Several of the other tracks, including the title one and the fantastical tale about “Pinocchio in Vegas” where the old puppet had to “had to sue Walt Disney over copyright control” and “he’s a real boy now, his dick grows when he lies” are centered on father/son relations. McMurtry’s clever and funny, but he’s also a fine guitar player with a thunderous groove and a crack band. Besides being a terrific songwriter and singing lead vocals, he plays electric guitar, acoustic guitar, eight-string acoustic baritone guitar, and 12-string acoustic guitar.
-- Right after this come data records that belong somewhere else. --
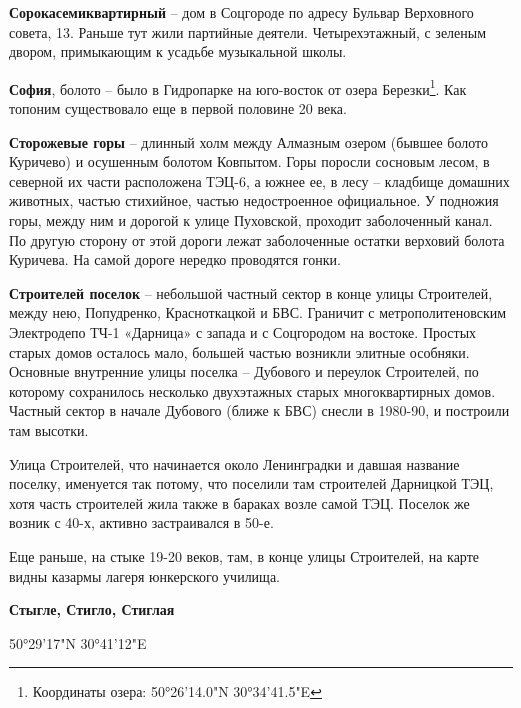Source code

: \medskip




\textbf{Сорокасемиквартирный} – дом в Соцгороде по адресу Бульвар Верховного совета, 13. Раньше тут жили партийные деятели. Четырехэтажный, с зеленым двором, примыкающим к усадьбе музыкальной школы.\\

\medskip


\textbf{София}, болото – было в Гидропарке на юго-восток от озера Березки\footnote{Координаты озера: 50°26'14.0"N 30°34'41.5"E}. Как топоним существовало еще в первой половине 20 века.\\

\medskip

 
\textbf{Сторожевые горы} – длинный холм между Алмазным озером (бывшее болото Куричево) и осушенным болотом Ковпытом. Горы поросли сосновым лесом, в северной их части расположена ТЭЦ-6, а южнее ее, в лесу – кладбище домашних животных, частью стихийное, частью недостроенное официальное. У подножия горы, между ним и дорогой к улице Пуховской, проходит заболоченный канал. По другую сторону от этой дороги лежат заболоченные остатки верховий болота Куричева. На самой дороге нередко проводятся гонки.\\

\medskip

\textbf{Строителей поселок} – небольшой частный сектор в конце улицы Строителей, между нею, Попудренко, Красноткацкой и БВС. Граничит с метрополитеновским Электродепо ТЧ-1 «Дарница» с запада и с Соцгородом на востоке. Простых старых домов осталось мало, большей частью возникли элитные особняки. Основные внутренние улицы поселка – Дубового и переулок Строителей, по которому сохранилось несколько двухэтажных старых многоквартирных домов. Частный сектор в начале Дубового (ближе к БВС) снесли в 1980-90, и построили там высотки.

Улица Строителей, что начинается около Ленинградки и давшая название поселку, именуется так потому, что поселили там строителей Дарницкой ТЭЦ, хотя часть строителей жила также в бараках возле самой ТЭЦ. Поселок же возник с 40-х, активно застраивался в 50-е.

Еще раньше, на стыке 19-20 веков, там, в конце улицы Строителей, на карте видны казармы лагеря юнкерского училища.\\

\medskip

\textbf{Стыгле, Стигло, Стиглая}

50°29'17"N 30°41'12"E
Tim Holt plays electric guitar and provides backing vocals. Cornbread plays bass, Daren Hess is on drums, and Betty Soo provides backing vocals, as well as playing acoustic guitar, accordion, and tambourine. The record also features appearances by Sarah Jarosz, Charlie Sexton, Bonnie Whitmore, and Bukka Allen. Don Dixon (R.E.M., The Smithereens), who produced McMurtry’s 1995 album Where’d You Hide the Body, produced this record.
The Black Dog and the Wandering Boy is chock full of odd cultural references to everything from Weird Al’s “Another One Rides the Bus” to opening for Jason Isbell on “Sailing Away”. McMurtry combines verifiable facts with higher truths from memory and imagination in a rich and complex manner. He’s funny like Franz Kafka on open mic when he sings about 9/11 and the resulting American foreign policy on “Annie”, the current state of law enforcement on “South Texas Lawman”, and trying to get famous on “Back to Coeur d’Alene”. The dark details mix with the mundane facts of life to reveal the banal truths of existence.
The Black Dog and the Wandering Boy closes with another cover, Kris Kristofferson‘s “Broken Freedom Song”. McMurtry sings the raw lyrics about the end of hope with a gentle lilt. The humor is dry and lethal. This provides an appropriate ending to a fine album where present-day life connects to the past in a doleful yet meaningful manner.